Si bien los borradores del Livro do Desassossego acompañaron a Fernando Pessoa hasta el día de su muerte, las primeras noticias del inacabado proyecto se remontan a la época en que el autor, aún no exento de su decadentismo juvenil, se compromete con la Vanguardia lisboeta, de fuertes tintes futuristas. La revista A Águia, en efecto, publicó en 1913 un anticipo, la sección Na Floresta do Alheamento (“En el bosque de la enajenación”), que ha tenido vida editorial propia.

Reparar en el contexto vanguardista a veces soslayado resulta, sin embargo, crucial para comprender lo que hay en Bernardo Soares de colapso del sujeto literario tradicional, así como la conversión de dicho colapso en matriz de la poética pessoana. No perdamos de vista que en el Manifesto tecnico de la letteratura futurista Marinetti había exigido en 1912 la supresión del yo (Distruggere nella letteratura l’io, cioè tutta la psicologia) y que, después, Dadá profundizará la propuesta en manifiestos como el firmado por Tzara en 1918, rico en estridentes preguntas: Comment veut-on ordonner le chaos qui constitue cette infinie informe variation: l’homme?

La heteronimia equivale a un escrutinio de la infinita informe variación del hombre, de allí que nuestra memoria la conserve como apta formulación de la modernidad llegada a su clímax, a la vez que atrapada en un callejón sin salida donde, junto a la disolución de lo humano como vehículo del conocimiento, se aspiraba al radical abandono de los ideales del arte burgués. Eso fueron las Vanguardias: apocalipsis cultural antes de la ansiada vida nueva.

El Libro del desasosiego, con todo, por sus conductas verbales agrega a la heteronimia algo importante. El Pessoa creador de grandes poetas, pese a la multiplicidad de estos, no encarnó la destrucción y el caos que Marinetti o Tzara evocaron, ya que cada una de las astillas de su subjetividad nos brindó poemas perfectos a su manera, fuese esta whitmaniano-futurista, neoclásica, bucólico-naïve, neosimbolista o comoquiera que decidamos retratar los respectivos estilos de Álvaro de Campos, Ricardo Reis, Alberto Caeiro y el ortónimo. El caso de Soares se aparta de los anteriores no solo porque su prosa no siempre es poética y roza diversas formas –ensayísticas, narrativas, sin abstenerse de prodigar máximas o confundirse con el diario íntimo–, sino también porque, habiendo entrevisto Pessoa una obra de cierta extensión, el volumen no se concretó.
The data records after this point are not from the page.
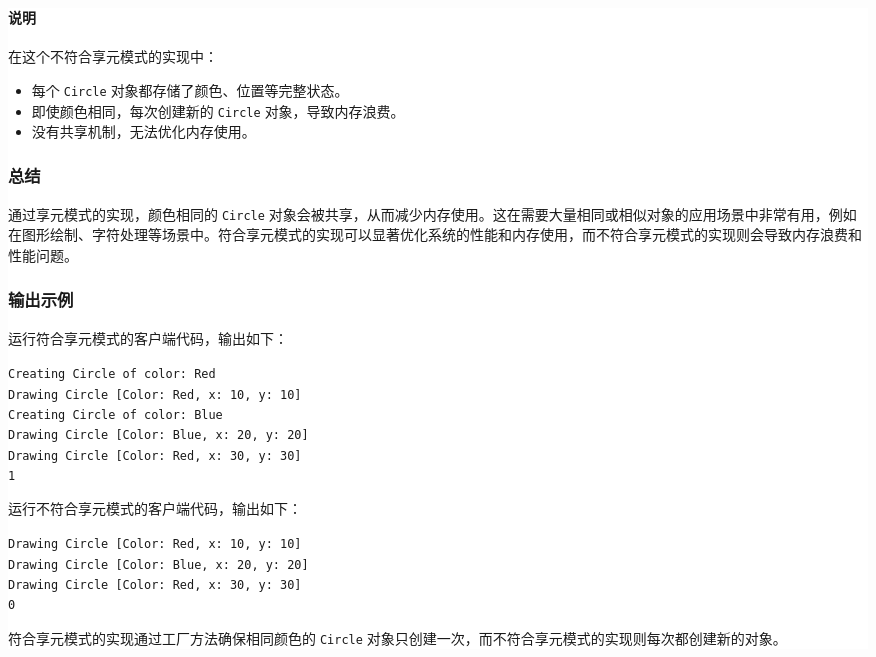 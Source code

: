 #### 说明
在这个不符合享元模式的实现中：
- 每个 `Circle` 对象都存储了颜色、位置等完整状态。
- 即使颜色相同，每次创建新的 `Circle` 对象，导致内存浪费。
- 没有共享机制，无法优化内存使用。

### 总结

通过享元模式的实现，颜色相同的 `Circle` 对象会被共享，从而减少内存使用。这在需要大量相同或相似对象的应用场景中非常有用，例如在图形绘制、字符处理等场景中。符合享元模式的实现可以显著优化系统的性能和内存使用，而不符合享元模式的实现则会导致内存浪费和性能问题。

### 输出示例
运行符合享元模式的客户端代码，输出如下：
```
Creating Circle of color: Red
Drawing Circle [Color: Red, x: 10, y: 10]
Creating Circle of color: Blue
Drawing Circle [Color: Blue, x: 20, y: 20]
Drawing Circle [Color: Red, x: 30, y: 30]
1
```

运行不符合享元模式的客户端代码，输出如下：
```
Drawing Circle [Color: Red, x: 10, y: 10]
Drawing Circle [Color: Blue, x: 20, y: 20]
Drawing Circle [Color: Red, x: 30, y: 30]
0
```

符合享元模式的实现通过工厂方法确保相同颜色的 `Circle` 对象只创建一次，而不符合享元模式的实现则每次都创建新的对象。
En sus escombros pactan dos tipos de fragmentariedad, la cultivada adrede por el Romanticismo alemán –trasponiendo a la palabra su amor por ruinas arquitectónicas donde lo sublime se agazapaba– y la de los accidentes vitales –constatable en textos que no recibimos completos sea por azares de su transmisión, sea por el fallecimiento o la enfermedad del escritor–.

Puesto que el psicoanálisis, desaparecido el paciente, degenera en trama de proyecciones de quienes intentan llevarlo a cabo, prefiero no recaer en él. Nunca sabremos a ciencia cierta si las neurosis o el alcoholismo de un solterón lisboeta frustraron la plena realización del Libro del desasosiego, pero podemos estar seguros de que este conjunto de fragmentos funciona para la posteridad como recordatorio de sensaciones de mundo frecuentes entre grandes artistas y pensadores europeos durante la primera mitad del siglo XX. La quiebra de valores, la inminencia de un desastre de enormes proporciones, la angustia por el ocaso de una civilización fueron asuntos muy debatidos –consecuencia del Gott ist tot nietzscheano y estallidos internacionales de violencia– que hallan inolvidables correlatos tanto en un yo que sistemáticamente se fractura como en escritos discontinuos, desarticulados, a los cuales se suma la incapacidad de su autor para terminar la tarea que se impuso. Ruinas sobre ruinas: unas trazan en las otras su alegoría, insinúan un laberinto de fracasos, una vasta ciudad de cosas que no fueron.

De las numerosas empresas malogradas asociables a Pessoa, la de Soares se me antoja la más conmovedora, porque los extravíos agónicos del ser destacados por Renato Poggioli en las Vanguardias alcanzan con ella su expresión definitiva, saudosa: constante presencia de la ausencia; obra que existe como emblema de su derrumbe, transferida la búsqueda de totalidad a la imaginación del lector.